**Exercise brief**: In the records below, find the line containing "Санни опустил голову и устало потёр лицо."; restate it and every later line word for word, through the last.

[Exercise data]

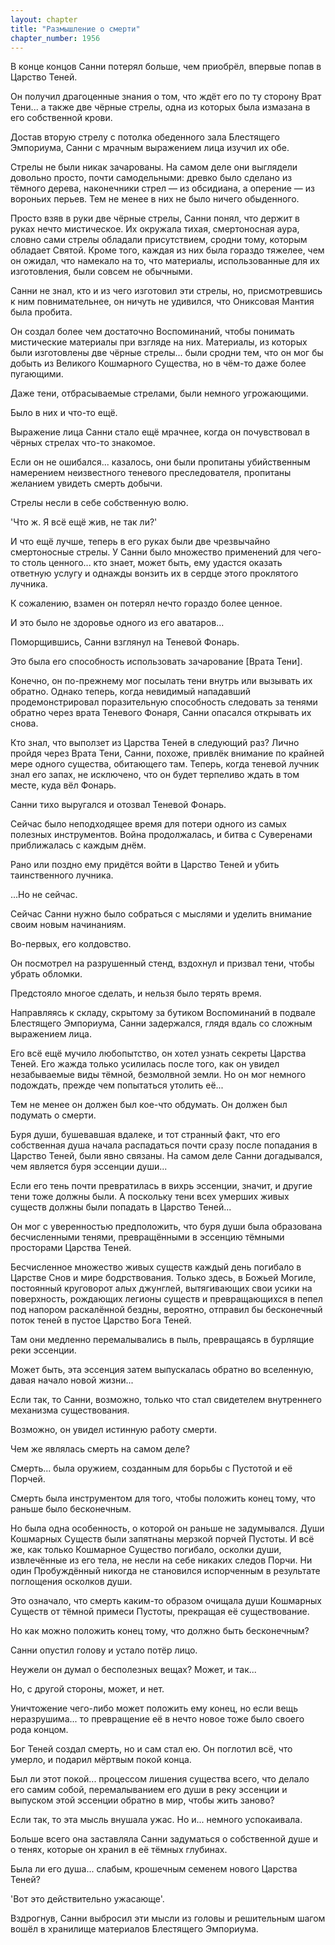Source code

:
 ```yaml
---
layout: chapter
title: "Размышление о смерти"
chapter_number: 1956
---
```




В конце концов Санни потерял больше, чем приобрёл, впервые попав в Царство Теней.

Он получил драгоценные знания о том, что ждёт его по ту сторону Врат Тени... а также две чёрные стрелы, одна из которых была измазана в его собственной крови.

Достав вторую стрелу с потолка обеденного зала Блестящего Эмпориума, Санни с мрачным выражением лица изучил их обе.

Стрелы не были никак зачарованы. На самом деле они выглядели довольно просто, почти самодельными: древко было сделано из тёмного дерева, наконечники стрел — из обсидиана, а оперение — из вороньих перьев. Тем не менее в них не было ничего обыденного.

Просто взяв в руки две чёрные стрелы, Санни понял, что держит в руках нечто мистическое. Их окружала тихая, смертоносная аура, словно сами стрелы обладали присутствием, сродни тому, которым обладает Святой. Кроме того, каждая из них была гораздо тяжелее, чем он ожидал, что намекало на то, что материалы, использованные для их изготовления, были совсем не обычными.

Санни не знал, кто и из чего изготовил эти стрелы, но, присмотревшись к ним повнимательнее, он ничуть не удивился, что Ониксовая Мантия была пробита.

Он создал более чем достаточно Воспоминаний, чтобы понимать мистические материалы при взгляде на них. Материалы, из которых были изготовлены две чёрные стрелы... были сродни тем, что он мог бы добыть из Великого Кошмарного Существа, но в чём-то даже более пугающими.

Даже тени, отбрасываемые стрелами, были немного угрожающими.

Было в них и что-то ещё.

Выражение лица Санни стало ещё мрачнее, когда он почувствовал в чёрных стрелах что-то знакомое.

Если он не ошибался... казалось, они были пропитаны убийственным намерением неизвестного теневого преследователя, пропитаны желанием увидеть смерть добычи.

Стрелы несли в себе собственную волю.

'Что ж. Я всё ещё жив, не так ли?'

И что ещё лучше, теперь в его руках были две чрезвычайно смертоносные стрелы. У Санни было множество применений для чего-то столь ценного... кто знает, может быть, ему удастся оказать ответную услугу и однажды вонзить их в сердце этого проклятого лучника.

К сожалению, взамен он потерял нечто гораздо более ценное.

И это было не здоровье одного из его аватаров...

Поморщившись, Санни взглянул на Теневой Фонарь.

Это была его способность использовать зачарование [Врата Тени].

Конечно, он по-прежнему мог посылать тени внутрь или вызывать их обратно. Однако теперь, когда невидимый нападавший продемонстрировал поразительную способность следовать за тенями обратно через врата Теневого Фонаря, Санни опасался открывать их снова.

Кто знал, что выползет из Царства Теней в следующий раз? Лично пройдя через Врата Тени, Санни, похоже, привлёк внимание по крайней мере одного существа, обитающего там. Теперь, когда теневой лучник знал его запах, не исключено, что он будет терпеливо ждать в том месте, куда вёл Фонарь.

Санни тихо выругался и отозвал Теневой Фонарь.

Сейчас было неподходящее время для потери одного из самых полезных инструментов. Война продолжалась, и битва с Суверенами приближалась с каждым днём.

Рано или поздно ему придётся войти в Царство Теней и убить таинственного лучника.

...Но не сейчас.

Сейчас Санни нужно было собраться с мыслями и уделить внимание своим новым начинаниям.

Во-первых, его колдовство.

Он посмотрел на разрушенный стенд, вздохнул и призвал тени, чтобы убрать обломки.

Предстояло многое сделать, и нельзя было терять время.

Направляясь к складу, скрытому за бутиком Воспоминаний в подвале Блестящего Эмпориума, Санни задержался, глядя вдаль со сложным выражением лица.

Его всё ещё мучило любопытство, он хотел узнать секреты Царства Теней. Его жажда только усилилась после того, как он увидел незабываемые виды тёмной, безмолвной земли. Но он мог немного подождать, прежде чем попытаться утолить её...

Тем не менее он должен был кое-что обдумать. Он должен был подумать о смерти.

Буря души, бушевавшая вдалеке, и тот странный факт, что его собственная душа начала распадаться почти сразу после попадания в Царство Теней, были явно связаны. На самом деле Санни догадывался, чем является буря эссенции души...

Если его тень почти превратилась в вихрь эссенции, значит, и другие тени тоже должны были. А поскольку тени всех умерших живых существ должны были попадать в Царство Теней...

Он мог с уверенностью предположить, что буря души была образована бесчисленными тенями, превращёнными в эссенцию тёмными просторами Царства Теней.

Бесчисленное множество живых существ каждый день погибало в Царстве Снов и мире бодрствования. Только здесь, в Божьей Могиле, постоянный круговорот алых джунглей, вытягивающих свои усики на поверхность, рождающих легионы существ и превращающихся в пепел под напором раскалённой бездны, вероятно, отправил бы бесконечный поток теней в пустое Царство Бога Теней.

Там они медленно перемалывались в пыль, превращаясь в бурлящие реки эссенции.

Может быть, эта эссенция затем выпускалась обратно во вселенную, давая начало новой жизни...

Если так, то Санни, возможно, только что стал свидетелем внутреннего механизма существования.

Возможно, он увидел истинную работу смерти.

Чем же являлась смерть на самом деле?

Смерть... была оружием, созданным для борьбы с Пустотой и её Порчей.

Смерть была инструментом для того, чтобы положить конец тому, что раньше было бесконечным.

Но была одна особенность, о которой он раньше не задумывался. Души Кошмарных Существ были запятнаны мерзкой порчей Пустоты. И всё же, как только Кошмарное Существо погибало, осколки души, извлечённые из его тела, не несли на себе никаких следов Порчи. Ни один Пробуждённый никогда не становился испорченным в результате поглощения осколков души.

Это означало, что смерть каким-то образом очищала души Кошмарных Существ от тёмной примеси Пустоты, прекращая её существование.

Но как можно положить конец тому, что должно быть бесконечным?

Санни опустил голову и устало потёр лицо.

Неужели он думал о бесполезных вещах? Может, и так...

Но, с другой стороны, может, и нет.

Уничтожение чего-либо может положить ему конец, но если вещь неразрушима... то превращение её в нечто новое тоже было своего рода концом.

Бог Теней создал смерть, но и сам стал ею. Он поглотил всё, что умерло, и подарил мёртвым покой конца.

Был ли этот покой... процессом лишения существа всего, что делало его самим собой, перемалыванием его души в реку эссенции и выпуском этой эссенции обратно в мир, чтобы жить заново?

Если так, то эта мысль внушала ужас. Но и... немного успокаивала.

Больше всего она заставляла Санни задуматься о собственной душе и о тенях, которые он хранил в её тёмных глубинах.

Была ли его душа... слабым, крошечным семенем нового Царства Теней?

'Вот это действительно ужасающе'.

Вздрогнув, Санни выбросил эти мысли из головы и решительным шагом вошёл в хранилище материалов Блестящего Эмпориума.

[/Exercise data]

**Result of the exercise**:
Санни опустил голову и устало потёр лицо.

Неужели он думал о бесполезных вещах? Может, и так...

Но, с другой стороны, может, и нет.

Уничтожение чего-либо может положить ему конец, но если вещь неразрушима... то превращение её в нечто новое тоже было своего рода концом.

Бог Теней создал смерть, но и сам стал ею. Он поглотил всё, что умерло, и подарил мёртвым покой конца.

Был ли этот покой... процессом лишения существа всего, что делало его самим собой, перемалыванием его души в реку эссенции и выпуском этой эссенции обратно в мир, чтобы жить заново?

Если так, то эта мысль внушала ужас. Но и... немного успокаивала.

Больше всего она заставляла Санни задуматься о собственной душе и о тенях, которые он хранил в её тёмных глубинах.

Была ли его душа... слабым, крошечным семенем нового Царства Теней?

'Вот это действительно ужасающе'.

Вздрогнув, Санни выбросил эти мысли из головы и решительным шагом вошёл в хранилище материалов Блестящего Эмпориума.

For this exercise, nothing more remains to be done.